Task statement:
Note each line of the entries that includes "publicacao". Then copy those lines.

Dataset entries:
◆ ◆ ◆
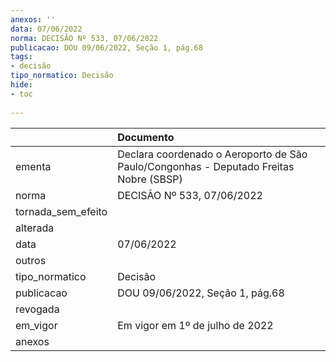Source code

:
 ```yaml
---
anexos: ''
data: 07/06/2022
norma: DECISÃO Nº 533, 07/06/2022
publicacao: DOU 09/06/2022, Seção 1, pág.68
tags:
- decisão
tipo_normatico: Decisão
hide: 
- toc 
 
---
```


|                    | Documento                                                                             |
|:-------------------|:--------------------------------------------------------------------------------------|
| ementa             | Declara coordenado o Aeroporto de São Paulo/Congonhas - Deputado Freitas Nobre (SBSP) |
| norma              | DECISÃO Nº 533, 07/06/2022                                                            |
| tornada_sem_efeito |                                                                                       |
| alterada           |                                                                                       |
| data               | 07/06/2022                                                                            |
| outros             |                                                                                       |
| tipo_normatico     | Decisão                                                                               |
| publicacao         | DOU 09/06/2022, Seção 1, pág.68                                                       |
| revogada           |                                                                                       |
| em_vigor           | Em vigor em 1º de julho de 2022                                                       |
| anexos             |                                                                                       |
◆ ◆ ◆
Exercise result:
publicacao: DOU 09/06/2022, Seção 1, pág.68
| publicacao         | DOU 09/06/2022, Seção 1, pág.68                                                       |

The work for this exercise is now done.